Report every line of the records that contains the word "Bytes".

*Dataset entries*:
┌────────
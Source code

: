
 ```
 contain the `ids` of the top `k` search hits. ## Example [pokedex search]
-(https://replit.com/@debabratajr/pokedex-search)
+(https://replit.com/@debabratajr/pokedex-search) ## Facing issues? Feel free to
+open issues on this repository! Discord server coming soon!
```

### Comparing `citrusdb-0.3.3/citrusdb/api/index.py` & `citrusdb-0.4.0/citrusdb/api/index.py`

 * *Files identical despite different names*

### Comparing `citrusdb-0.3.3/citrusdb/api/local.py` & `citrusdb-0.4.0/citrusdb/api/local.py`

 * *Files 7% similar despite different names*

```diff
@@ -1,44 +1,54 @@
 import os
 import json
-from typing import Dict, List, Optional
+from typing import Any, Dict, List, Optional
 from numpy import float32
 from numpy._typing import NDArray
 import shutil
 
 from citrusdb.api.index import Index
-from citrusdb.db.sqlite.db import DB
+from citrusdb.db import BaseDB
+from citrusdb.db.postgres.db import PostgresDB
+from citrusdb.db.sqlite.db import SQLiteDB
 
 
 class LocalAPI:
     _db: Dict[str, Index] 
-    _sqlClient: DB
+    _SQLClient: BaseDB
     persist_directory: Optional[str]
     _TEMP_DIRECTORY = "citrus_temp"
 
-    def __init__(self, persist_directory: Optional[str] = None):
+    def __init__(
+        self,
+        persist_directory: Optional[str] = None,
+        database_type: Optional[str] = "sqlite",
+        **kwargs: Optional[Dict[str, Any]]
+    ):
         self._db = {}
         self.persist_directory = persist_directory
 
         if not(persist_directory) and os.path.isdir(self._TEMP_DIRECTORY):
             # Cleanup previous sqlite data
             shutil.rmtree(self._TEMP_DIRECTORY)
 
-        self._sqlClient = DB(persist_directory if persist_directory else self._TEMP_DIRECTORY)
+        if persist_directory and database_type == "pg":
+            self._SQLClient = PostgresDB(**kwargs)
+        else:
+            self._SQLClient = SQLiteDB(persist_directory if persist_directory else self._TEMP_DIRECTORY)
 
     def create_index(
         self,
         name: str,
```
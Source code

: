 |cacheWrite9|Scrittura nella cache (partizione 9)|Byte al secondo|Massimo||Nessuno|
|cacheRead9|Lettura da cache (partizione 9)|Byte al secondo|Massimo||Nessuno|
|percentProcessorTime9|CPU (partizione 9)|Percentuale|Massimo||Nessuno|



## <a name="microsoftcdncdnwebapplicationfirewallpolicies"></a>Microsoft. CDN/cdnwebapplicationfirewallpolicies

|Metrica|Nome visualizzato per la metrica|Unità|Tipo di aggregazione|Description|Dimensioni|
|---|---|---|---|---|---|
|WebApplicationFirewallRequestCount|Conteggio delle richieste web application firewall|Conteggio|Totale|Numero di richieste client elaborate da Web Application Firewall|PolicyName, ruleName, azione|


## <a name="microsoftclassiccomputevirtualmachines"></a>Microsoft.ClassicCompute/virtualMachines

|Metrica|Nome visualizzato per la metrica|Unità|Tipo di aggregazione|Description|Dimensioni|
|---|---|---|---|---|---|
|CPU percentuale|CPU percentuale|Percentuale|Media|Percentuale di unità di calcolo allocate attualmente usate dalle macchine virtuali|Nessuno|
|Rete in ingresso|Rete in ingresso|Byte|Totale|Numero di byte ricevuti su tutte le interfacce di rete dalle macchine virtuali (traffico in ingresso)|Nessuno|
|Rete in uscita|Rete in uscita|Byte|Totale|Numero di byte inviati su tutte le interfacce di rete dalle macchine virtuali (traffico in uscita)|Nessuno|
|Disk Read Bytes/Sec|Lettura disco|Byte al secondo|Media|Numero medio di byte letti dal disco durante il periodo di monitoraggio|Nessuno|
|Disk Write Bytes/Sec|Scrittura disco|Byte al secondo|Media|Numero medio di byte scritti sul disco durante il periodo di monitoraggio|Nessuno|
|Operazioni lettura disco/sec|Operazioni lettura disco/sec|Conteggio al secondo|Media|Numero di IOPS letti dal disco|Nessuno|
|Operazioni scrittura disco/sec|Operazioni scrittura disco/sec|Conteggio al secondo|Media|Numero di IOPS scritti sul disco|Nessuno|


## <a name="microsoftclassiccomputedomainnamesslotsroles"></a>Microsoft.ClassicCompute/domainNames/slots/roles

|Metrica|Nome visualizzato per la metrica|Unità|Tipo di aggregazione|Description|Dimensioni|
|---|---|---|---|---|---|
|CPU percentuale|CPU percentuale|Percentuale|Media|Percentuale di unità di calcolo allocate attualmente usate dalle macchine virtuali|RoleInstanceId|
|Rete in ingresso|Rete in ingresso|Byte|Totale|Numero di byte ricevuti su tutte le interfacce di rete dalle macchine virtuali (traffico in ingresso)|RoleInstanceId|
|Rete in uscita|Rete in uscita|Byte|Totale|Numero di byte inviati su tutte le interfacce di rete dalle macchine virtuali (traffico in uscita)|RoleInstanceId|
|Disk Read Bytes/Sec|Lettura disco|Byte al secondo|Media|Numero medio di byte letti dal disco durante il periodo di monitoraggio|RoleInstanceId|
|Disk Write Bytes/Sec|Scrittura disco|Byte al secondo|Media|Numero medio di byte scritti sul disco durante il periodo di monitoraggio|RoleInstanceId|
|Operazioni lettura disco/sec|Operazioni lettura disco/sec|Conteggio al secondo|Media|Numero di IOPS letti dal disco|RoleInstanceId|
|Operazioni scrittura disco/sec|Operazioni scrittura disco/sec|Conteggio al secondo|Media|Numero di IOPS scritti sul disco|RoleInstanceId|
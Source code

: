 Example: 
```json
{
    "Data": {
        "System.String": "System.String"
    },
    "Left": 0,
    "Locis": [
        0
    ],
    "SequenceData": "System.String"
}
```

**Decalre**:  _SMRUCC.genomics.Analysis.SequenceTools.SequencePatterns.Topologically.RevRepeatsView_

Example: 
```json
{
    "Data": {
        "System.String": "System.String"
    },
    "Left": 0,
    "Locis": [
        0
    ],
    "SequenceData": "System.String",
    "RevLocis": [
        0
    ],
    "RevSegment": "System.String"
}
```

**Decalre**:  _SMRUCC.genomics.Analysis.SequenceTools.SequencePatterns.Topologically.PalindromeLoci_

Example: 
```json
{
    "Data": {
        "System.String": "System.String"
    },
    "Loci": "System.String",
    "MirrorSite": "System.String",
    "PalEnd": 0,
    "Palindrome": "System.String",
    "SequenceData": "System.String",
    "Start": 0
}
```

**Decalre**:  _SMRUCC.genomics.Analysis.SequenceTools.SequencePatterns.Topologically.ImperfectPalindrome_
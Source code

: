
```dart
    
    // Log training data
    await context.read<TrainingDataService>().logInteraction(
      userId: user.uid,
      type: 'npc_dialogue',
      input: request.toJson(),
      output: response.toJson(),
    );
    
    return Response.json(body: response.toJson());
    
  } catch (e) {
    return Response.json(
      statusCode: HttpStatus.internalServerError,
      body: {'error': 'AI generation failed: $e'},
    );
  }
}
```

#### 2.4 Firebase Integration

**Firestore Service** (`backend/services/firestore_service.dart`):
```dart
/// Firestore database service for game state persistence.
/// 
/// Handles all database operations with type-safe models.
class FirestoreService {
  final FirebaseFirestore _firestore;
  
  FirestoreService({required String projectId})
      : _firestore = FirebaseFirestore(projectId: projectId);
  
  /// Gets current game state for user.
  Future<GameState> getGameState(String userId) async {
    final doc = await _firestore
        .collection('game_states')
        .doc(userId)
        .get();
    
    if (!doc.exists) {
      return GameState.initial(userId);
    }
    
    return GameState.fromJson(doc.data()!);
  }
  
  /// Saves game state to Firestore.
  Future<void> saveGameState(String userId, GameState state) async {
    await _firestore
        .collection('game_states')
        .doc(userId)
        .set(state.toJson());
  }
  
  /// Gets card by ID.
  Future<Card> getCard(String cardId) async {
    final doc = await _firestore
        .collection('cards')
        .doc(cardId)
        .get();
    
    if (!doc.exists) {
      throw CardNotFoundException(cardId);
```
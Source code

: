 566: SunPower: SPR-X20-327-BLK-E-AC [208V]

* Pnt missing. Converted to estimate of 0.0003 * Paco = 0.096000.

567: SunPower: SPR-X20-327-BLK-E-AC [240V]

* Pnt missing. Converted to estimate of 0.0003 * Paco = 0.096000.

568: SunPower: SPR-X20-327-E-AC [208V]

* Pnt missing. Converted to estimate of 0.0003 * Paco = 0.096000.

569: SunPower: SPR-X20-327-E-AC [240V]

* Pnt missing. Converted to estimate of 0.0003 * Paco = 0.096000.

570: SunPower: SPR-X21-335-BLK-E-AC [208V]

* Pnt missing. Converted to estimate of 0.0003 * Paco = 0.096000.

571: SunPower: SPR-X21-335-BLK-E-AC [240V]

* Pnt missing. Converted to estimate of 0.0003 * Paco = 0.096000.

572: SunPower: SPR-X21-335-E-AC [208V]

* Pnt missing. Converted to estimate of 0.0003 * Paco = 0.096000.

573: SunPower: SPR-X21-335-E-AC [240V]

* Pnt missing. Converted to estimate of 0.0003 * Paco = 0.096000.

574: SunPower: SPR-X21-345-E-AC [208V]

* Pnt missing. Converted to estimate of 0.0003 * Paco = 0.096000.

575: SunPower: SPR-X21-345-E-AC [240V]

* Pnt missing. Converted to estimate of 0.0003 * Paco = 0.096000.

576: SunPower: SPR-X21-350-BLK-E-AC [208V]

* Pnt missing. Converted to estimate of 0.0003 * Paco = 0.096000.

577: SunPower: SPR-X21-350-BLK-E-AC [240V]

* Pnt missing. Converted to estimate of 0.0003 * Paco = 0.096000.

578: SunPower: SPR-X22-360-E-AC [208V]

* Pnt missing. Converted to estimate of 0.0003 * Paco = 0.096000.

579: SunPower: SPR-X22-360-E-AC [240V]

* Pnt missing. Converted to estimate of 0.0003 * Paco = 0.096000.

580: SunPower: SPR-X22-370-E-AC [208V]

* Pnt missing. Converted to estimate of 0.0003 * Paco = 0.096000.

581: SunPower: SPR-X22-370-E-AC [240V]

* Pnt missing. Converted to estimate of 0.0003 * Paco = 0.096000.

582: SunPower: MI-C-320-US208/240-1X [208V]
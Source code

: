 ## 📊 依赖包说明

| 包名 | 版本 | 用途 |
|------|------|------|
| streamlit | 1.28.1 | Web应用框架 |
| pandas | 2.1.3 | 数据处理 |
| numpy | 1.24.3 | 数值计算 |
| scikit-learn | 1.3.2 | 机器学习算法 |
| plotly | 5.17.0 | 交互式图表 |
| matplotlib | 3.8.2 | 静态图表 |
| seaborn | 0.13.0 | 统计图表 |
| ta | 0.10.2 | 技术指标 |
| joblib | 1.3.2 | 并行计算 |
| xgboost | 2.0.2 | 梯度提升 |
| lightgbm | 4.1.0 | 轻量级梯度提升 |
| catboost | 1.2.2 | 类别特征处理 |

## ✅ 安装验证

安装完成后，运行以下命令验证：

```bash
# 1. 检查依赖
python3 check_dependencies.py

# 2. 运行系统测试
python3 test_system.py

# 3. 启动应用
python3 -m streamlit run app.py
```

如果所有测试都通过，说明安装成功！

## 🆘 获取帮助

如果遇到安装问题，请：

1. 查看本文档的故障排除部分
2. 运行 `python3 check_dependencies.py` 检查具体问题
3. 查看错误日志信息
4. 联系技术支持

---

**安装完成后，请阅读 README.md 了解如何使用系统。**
└────────
*Solution*:
|Disk Read Bytes/Sec|Lettura disco|Byte al secondo|Media|Numero medio di byte letti dal disco durante il periodo di monitoraggio|Nessuno|
|Disk Write Bytes/Sec|Scrittura disco|Byte al secondo|Media|Numero medio di byte scritti sul disco durante il periodo di monitoraggio|Nessuno|
|Disk Read Bytes/Sec|Lettura disco|Byte al secondo|Media|Numero medio di byte letti dal disco durante il periodo di monitoraggio|RoleInstanceId|
|Disk Write Bytes/Sec|Scrittura disco|Byte al secondo|Media|Numero medio di byte scritti sul disco durante il periodo di monitoraggio|RoleInstanceId|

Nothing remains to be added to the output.